Tech’s Middle East hubs
Dubai is a regional hub for Google’s cloud and sales operations across the Middle East and North Africa. Last year, Dubai’s Crown Prince Sheikh Hamdan bin Mohammed visited Google’s offices, exploring the company’s latest AI initiatives.
Tel Aviv, a central Israeli city that has been hit with strikes, is also a major hub for Google. The search giant is in the process of expanding into a massive new headquarters in the ToHa2 Tower, expected to be one of its largest global sites.
Google did not immediately respond to questions about how Tel Aviv-based operations and employees have been affected by the Iran conflict.
Amazon, which has grown its presence in the Middle East region in recent years, is also altering its operations there as it responds to the widening conflict in the region.
The company is instructing all of its corporate employees in the Middle East to work remotely and “follow local government guidelines.”
“The safety of our employees and partners remains our top priority, and we are working closely with local teams and local authorities to ensure they are supported,” an Amazon spokesperson said in a statement.
Amazon operates corporate offices in the United Arab Emirates, Saudi Arabia, Jordan, Bahrain, Kuwait, Egypt, Turkey and Israel. It also operates warehouses and data centers throughout the region, and “quick commerce outlets” in the UAE to fulfill 15-minute deliveries.
Its sprawling data center footprint became a flashpoint in the conflict on Sunday.
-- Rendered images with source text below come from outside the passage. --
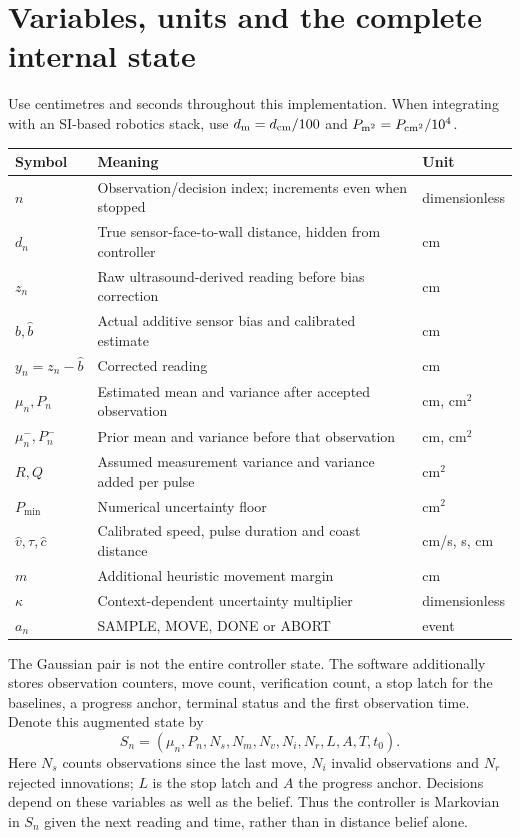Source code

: \documentclass[11pt,a4paper]{article}
\begin{document}
\section{Variables, units and the complete internal state}
Use centimetres and seconds throughout this implementation. When integrating with an SI-based robotics stack, use $d_{\rm m}=d_{\rm cm}/100$ and $P_{\rm m^2}=P_{\rm cm^2}/10^4$.
\begin{longtable}{p{.17\linewidth}p{.55\linewidth}p{.18\linewidth}}
\toprule Symbol & Meaning & Unit\\\midrule\endhead
$n$ & Observation/decision index; increments even when stopped & dimensionless\\
$d_n$ & True sensor-face-to-wall distance, hidden from controller & cm\\
$z_n$ & Raw ultrasound-derived reading before bias correction & cm\\
$b,\hat b$ & Actual additive sensor bias and calibrated estimate & cm\\
$y_n=z_n-\hat b$ & Corrected reading & cm\\
$\mu_n,P_n$ & Estimated mean and variance after accepted observation & cm, cm$^2$\\
$\mu_n^-,P_n^-$ & Prior mean and variance before that observation & cm, cm$^2$\\
$R,Q$ & Assumed measurement variance and variance added per pulse & cm$^2$\\
$P_{\min}$ & Numerical uncertainty floor & cm$^2$\\
$\hat v,\tau,\hat c$ & Calibrated speed, pulse duration and coast distance & cm/s, s, cm\\
$m$ & Additional heuristic movement margin & cm\\
$\kappa$ & Context-dependent uncertainty multiplier & dimensionless\\
$a_n$ & SAMPLE, MOVE, DONE or ABORT & event\\
\bottomrule
\end{longtable}
The Gaussian pair is not the entire controller state. The software additionally stores observation counters, move count, verification count, a stop latch for the baselines, a progress anchor, terminal status and the first observation time. Denote this augmented state by
\[
 S_n=(\mu_n,P_n,N_s,N_m,N_v,N_i,N_r,L,A,T,t_0).
\]
Here $N_s$ counts observations since the last move, $N_i$ invalid observations and $N_r$ rejected innovations; $L$ is the stop latch and $A$ the progress anchor. Decisions depend on these variables as well as the belief. Thus the controller is Markovian in $S_n$ given the next reading and time, rather than in distance belief alone.
\end{document}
Two data centers in the UAE were “directly struck” by drones, while a facility in Bahrain was also damaged by a nearby drone strike.
The facilities sustained structural damage, power disruptions and some water damage after firefighters worked to put out sparks and fire. The sites remain offline, and some Amazon Web Services applications, such as its popular virtual server and database services, have continued to experience issues.
AWS encouraged customers to back up their data or consider migrating workloads to other regions.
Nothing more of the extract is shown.